#### [Supplied data]
=-=-=-=-=

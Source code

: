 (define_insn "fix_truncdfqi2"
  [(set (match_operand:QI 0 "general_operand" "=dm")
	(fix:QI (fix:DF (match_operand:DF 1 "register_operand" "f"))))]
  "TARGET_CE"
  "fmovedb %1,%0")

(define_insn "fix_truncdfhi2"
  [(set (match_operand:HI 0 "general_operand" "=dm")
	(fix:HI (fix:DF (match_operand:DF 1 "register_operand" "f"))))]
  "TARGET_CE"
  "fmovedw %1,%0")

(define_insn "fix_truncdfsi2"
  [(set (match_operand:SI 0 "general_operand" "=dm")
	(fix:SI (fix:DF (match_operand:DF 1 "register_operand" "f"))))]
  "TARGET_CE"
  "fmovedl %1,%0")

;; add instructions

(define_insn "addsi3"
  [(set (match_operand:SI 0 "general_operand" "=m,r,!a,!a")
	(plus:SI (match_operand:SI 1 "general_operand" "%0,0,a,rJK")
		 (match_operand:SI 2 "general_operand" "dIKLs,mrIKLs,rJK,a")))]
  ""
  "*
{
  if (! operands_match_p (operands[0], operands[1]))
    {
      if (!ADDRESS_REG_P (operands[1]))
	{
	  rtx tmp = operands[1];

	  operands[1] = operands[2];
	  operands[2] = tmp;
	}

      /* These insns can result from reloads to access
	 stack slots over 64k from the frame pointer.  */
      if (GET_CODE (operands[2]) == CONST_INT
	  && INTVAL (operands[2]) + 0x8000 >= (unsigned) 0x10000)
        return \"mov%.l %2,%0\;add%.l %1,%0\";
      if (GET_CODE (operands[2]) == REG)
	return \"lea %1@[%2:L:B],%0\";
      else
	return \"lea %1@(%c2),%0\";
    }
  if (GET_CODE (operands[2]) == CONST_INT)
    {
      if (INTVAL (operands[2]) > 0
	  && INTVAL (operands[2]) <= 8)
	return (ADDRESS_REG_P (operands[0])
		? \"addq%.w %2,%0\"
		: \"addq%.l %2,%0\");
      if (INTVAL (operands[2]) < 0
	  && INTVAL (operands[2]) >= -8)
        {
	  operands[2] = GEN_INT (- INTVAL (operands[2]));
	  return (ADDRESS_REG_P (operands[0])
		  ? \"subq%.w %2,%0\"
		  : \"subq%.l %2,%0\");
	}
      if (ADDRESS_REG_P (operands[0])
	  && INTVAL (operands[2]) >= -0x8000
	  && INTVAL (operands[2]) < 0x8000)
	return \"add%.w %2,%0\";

=-=-=-=-=

#### [Exercise brief]
Exact repetition of every entry in the data is required.

#### [Answer space]
Source code

: (define_insn "fix_truncdfqi2"
  [(set (match_operand:QI 0 "general_operand" "=dm")
	(fix:QI (fix:DF (match_operand:DF 1 "register_operand" "f"))))]
  "TARGET_CE"
  "fmovedb %1,%0")

(define_insn "fix_truncdfhi2"
  [(set (match_operand:HI 0 "general_operand" "=dm")
	(fix:HI (fix:DF (match_operand:DF 1 "register_operand" "f"))))]
  "TARGET_CE"
  "fmovedw %1,%0")

(define_insn "fix_truncdfsi2"
  [(set (match_operand:SI 0 "general_operand" "=dm")
	(fix:SI (fix:DF (match_operand:DF 1 "register_operand" "f"))))]
  "TARGET_CE"
  "fmovedl %1,%0")

;; add instructions

(define_insn "addsi3"
  [(set (match_operand:SI 0 "general_operand" "=m,r,!a,!a")
	(plus:SI (match_operand:SI 1 "general_operand" "%0,0,a,rJK")
		 (match_operand:SI 2 "general_operand" "dIKLs,mrIKLs,rJK,a")))]
  ""
  "*
{
  if (! operands_match_p (operands[0], operands[1]))
    {
      if (!ADDRESS_REG_P (operands[1]))
	{
	  rtx tmp = operands[1];

	  operands[1] = operands[2];
	  operands[2] = tmp;
	}

      /* These insns can result from reloads to access
	 stack slots over 64k from the frame pointer.  */
      if (GET_CODE (operands[2]) == CONST_INT
	  && INTVAL (operands[2]) + 0x8000 >= (unsigned) 0x10000)
        return \"mov%.l %2,%0\;add%.l %1,%0\";
      if (GET_CODE (operands[2]) == REG)
	return \"lea %1@[%2:L:B],%0\";
      else
	return \"lea %1@(%c2),%0\";
    }
  if (GET_CODE (operands[2]) == CONST_INT)
    {
      if (INTVAL (operands[2]) > 0
	  && INTVAL (operands[2]) <= 8)
	return (ADDRESS_REG_P (operands[0])
		? \"addq%.w %2,%0\"
		: \"addq%.l %2,%0\");
      if (INTVAL (operands[2]) < 0
	  && INTVAL (operands[2]) >= -8)
        {
	  operands[2] = GEN_INT (- INTVAL (operands[2]));
	  return (ADDRESS_REG_P (operands[0])
		  ? \"subq%.w %2,%0\"
		  : \"subq%.l %2,%0\");
	}
      if (ADDRESS_REG_P (operands[0])
	  && INTVAL (operands[2]) >= -0x8000
	  && INTVAL (operands[2]) < 0x8000)
	return \"add%.w %2,%0\";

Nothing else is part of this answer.